By | September 12, 2010

One of the first interviews I ever did for this blog was with Nina Paley, an advocate for the (self-refuting) human extinction movement. Here she is having a conversation with Mike Treder in which she affirms that human extinction would not be a bad thing, would not be something she would object to.

The human extinction movement fails on its most basic premise. Paley’s argument that humanity should go so that all the other species can have a fighting chance misses the fact that humanity is the ONLY species that stands any chance whatsoever (a slim one, but growing) of protecting all the other species from various extinction-level events.

We’re the ones talking about how to deflect killer asteroids, for example. That we know of, ducks are not interested in solving this problem.

Of course we have caused far too many extinctions. Other species cause extinctions, too, but it’s almost certain that we’re the worst offenders. On the other hand, we’re the only species that takes active steps to prevent other species from going extinct and we’re the only species that has any ideas (however shaky at this point) about bringing extinct species back.

The other species don’t really want us gone.

However, I’m becoming increasingly convinced that even some really crazy ideas begin to make sense if you give them enough runway. Someday, there might be a good case for human extinction.

I know, it sounds insane. But work with me.

On the most recent FastForward Radio, I took a controversial stance and came out strongly in favor of existence.

Call me a crackpot, but the way I add things up, it is good to exist.

So when Robin Hanson asks Who Should Exist, I am inclined to answer, “Why, as many of us as possible.”

But somehow that doesn’t quite feel right. Assuming massively expanding but still finite resources, not every being could ever potentially exist is actually going to get to. Some will not make the cut. Who should get left out?

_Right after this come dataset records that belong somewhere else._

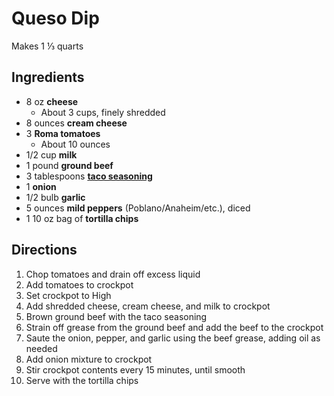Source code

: # Queso Dip

Makes 1 ⅓ quarts

## Ingredients

- 8 oz **cheese**
    - About 3 cups, finely shredded
- 8 ounces **cream cheese**
- 3 **Roma tomatoes**
    - About 10 ounces
- 1/2 cup **milk**
- 1 pound **ground beef**
- 3 tablespoons [**taco seasoning**](Seasonings/Taco%20Seasoning.md)
- 1 **onion**
- 1/2 bulb **garlic**
- 5 ounces **mild peppers** (Poblano/Anaheim/etc.), diced
- 1 10 oz bag of **tortilla chips**

## Directions

1. Chop tomatoes and drain off excess liquid
1. Add tomatoes to crockpot
1. Set crockpot to High
1. Add shredded cheese, cream cheese, and milk to crockpot
1. Brown ground beef with the taco seasoning
1. Strain off grease from the ground beef and add the beef to the crockpot
1. Saute the onion, pepper, and garlic using the beef grease, adding oil as needed
1. Add onion mixture to crockpot
1. Stir crockpot contents every 15 minutes, until smooth
1. Serve with the tortilla chips
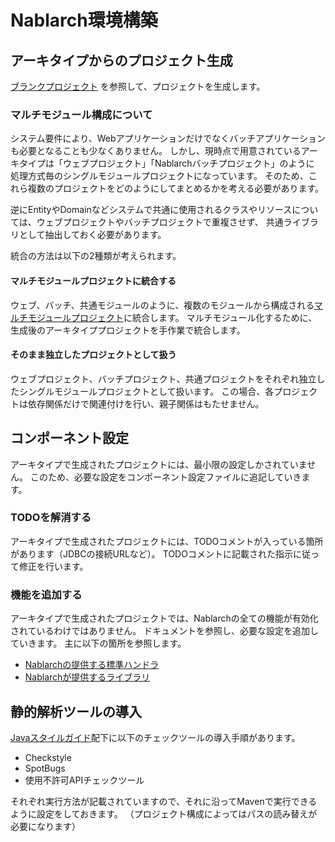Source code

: # Nablarch環境構築


## アーキタイプからのプロジェクト生成


[ブランクプロジェクト](https://nablarch.github.io/docs/LATEST/doc/application_framework/application_framework/blank_project/index.html)
を参照して、プロジェクトを生成します。



### マルチモジュール構成について

システム要件により、Webアプリケーションだけでなくバッチアプリケーションも必要となることも少なくありません。
しかし、現時点で用意されているアーキタイプは「ウェブプロジェクト」「Nablarchバッチプロジェクト」のように
処理方式毎のシングルモジュールプロジェクトになっています。
そのため、これら複数のプロジェクトをどのようにしてまとめるかを考える必要があります。

逆にEntityやDomainなどシステムで共通に使用されるクラスやリソースについては、ウェブプロジェクトやバッチプロジェクトで重複させず、
共通ライブラリとして抽出しておく必要があります。

統合の方法は以下の2種類が考えられます。

#### マルチモジュールプロジェクトに統合する

ウェブ、バッチ、共通モジュールのように、複数のモジュールから構成される[マルチモジュールプロジェクト](https://maven.apache.org/guides/mini/guide-multiple-modules.html)に統合します。
マルチモジュール化するために、生成後のアーキタイププロジェクトを手作業で統合します。


#### そのまま独立したプロジェクトとして扱う

ウェブプロジェクト、バッチプロジェクト、共通プロジェクトをそれぞれ独立したシングルモジュールプロジェクトとして扱います。
この場合、各プロジェクトは依存関係だけで関連付けを行い、親子関係はもたせません。



## コンポーネント設定

アーキタイプで生成されたプロジェクトには、最小限の設定しかされていません。
このため、必要な設定をコンポーネント設定ファイルに追記していきます。

### TODOを解消する

アーキタイプで生成されたプロジェクトには、TODOコメントが入っている箇所があります（JDBCの接続URLなど）。
TODOコメントに記載された指示に従って修正を行います。

### 機能を追加する

アーキタイプで生成されたプロジェクトでは、Nablarchの全ての機能が有効化されているわけではありません。
ドキュメントを参照し、必要な設定を追加していきます。
主に以下の箇所を参照します。

- [Nablarchの提供する標準ハンドラ](https://nablarch.github.io/docs/LATEST/doc/application_framework/application_framework/handlers/index.html)
- [Nablarchが提供するライブラリ](https://nablarch.github.io/docs/LATEST/doc/application_framework/application_framework/libraries/index.html)


## 静的解析ツールの導入

[Javaスタイルガイド](https://github.com/nablarch-development-standards/nablarch-style-guide/tree/master/java)配下に以下のチェックツールの導入手順があります。

- Checkstyle
- SpotBugs
- 使用不許可APIチェックツール

それぞれ実行方法が記載されていますので、それに沿ってMavenで実行できるように設定をしておきます。
（プロジェクト構成によってはパスの読み替えが必要になります）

Robin makes a thoroughly economics-driven argument for allowing those who would want to exist and who can “pay their own way,” as he puts it, to exist. Here “pay their own way” means, in more technical economics speak, that a potential being’s “lifespan cost of resources used (including paying for any net externalities) is no more than the value it gives by working for others.”

I don’t know. That seems like a good way to go. I would have probably thought up criteria around how nice the potential beings are, but maybe that’s not so smart. A world where the majority of inhabitants are selected for niceness would probably be a lot more pleasant than one where the majority are selected for economic viability, at least until the infrastructure starts falling apart and the food starts running out because all these nice folks were not selected based on their ability to keep the power runnig or bring the crops in.

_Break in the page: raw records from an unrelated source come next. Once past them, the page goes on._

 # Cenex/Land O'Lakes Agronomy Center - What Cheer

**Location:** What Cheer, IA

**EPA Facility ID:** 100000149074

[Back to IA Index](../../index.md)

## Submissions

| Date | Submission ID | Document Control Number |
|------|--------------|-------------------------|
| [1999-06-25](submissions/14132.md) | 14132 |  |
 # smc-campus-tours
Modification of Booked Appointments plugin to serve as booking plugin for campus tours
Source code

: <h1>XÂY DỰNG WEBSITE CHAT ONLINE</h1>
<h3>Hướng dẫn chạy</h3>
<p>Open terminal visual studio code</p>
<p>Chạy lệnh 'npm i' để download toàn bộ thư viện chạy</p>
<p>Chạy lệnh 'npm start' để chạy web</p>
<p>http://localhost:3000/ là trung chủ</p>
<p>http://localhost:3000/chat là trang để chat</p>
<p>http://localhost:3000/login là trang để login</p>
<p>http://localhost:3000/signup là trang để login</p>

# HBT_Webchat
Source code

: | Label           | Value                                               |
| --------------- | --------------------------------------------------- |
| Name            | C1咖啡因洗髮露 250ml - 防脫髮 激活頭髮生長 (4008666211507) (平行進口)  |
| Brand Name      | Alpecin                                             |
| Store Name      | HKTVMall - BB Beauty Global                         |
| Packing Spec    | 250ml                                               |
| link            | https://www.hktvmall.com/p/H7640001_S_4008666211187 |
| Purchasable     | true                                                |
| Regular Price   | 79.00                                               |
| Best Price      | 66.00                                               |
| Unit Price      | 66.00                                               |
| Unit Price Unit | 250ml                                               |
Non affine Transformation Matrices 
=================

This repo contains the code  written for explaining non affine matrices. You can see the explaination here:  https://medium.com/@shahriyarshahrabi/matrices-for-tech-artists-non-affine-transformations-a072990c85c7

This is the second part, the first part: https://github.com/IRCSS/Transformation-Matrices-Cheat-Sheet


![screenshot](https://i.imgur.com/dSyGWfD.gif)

Even so, I think there must be criteria other than economic viability. But we’ll leave that discussion for another day.

The most interesting part of this speculation on who should exist has to do with what some of these late-coming, economically viable high-achievers might think of us, and more importantly our right to exist. In a world where new models of intelligent being are being rolled out based on ROI, isn’t it fair to ask what kind of return we’re getting on the older models, or more bluntly what it costs to keep them around?

Another exception to these creature patterns could be due to ancient legacies, of those who held large initial endowments before this competitive regime began. The designs of such ancient creatures, and of new creatures they favored with existence donations, might be unusually far from the peak of factory profitability. Other creatures might question the legitimacy of special creatures who would not exist if not for such legacy assets. They might complain, “Why do such legacies get to be apparent exceptions to the general rule that creatures must pay their way to exist?” Of course if legacy assets were deeply entrenched in social institutions, yet represented only a tiny fraction of wealth, these might remain mere complaints.

Our design i.e., the basic physiology and mental capacity of all human beings alive today, would be one of the “ancient legacies”. But the argument might not be that we, people from this era who have survived into that future, should no longer exist, but that our original design (the MOSH design) should be deprecated.

So who should get to exist? Some day the answer might be “no more humans” (meaning old-model humans.) And that answer might be okay. It might actually make sense.

But that day (if it ever comes) is a long way off. In the mean time, we’re going to need humans around in order to get there.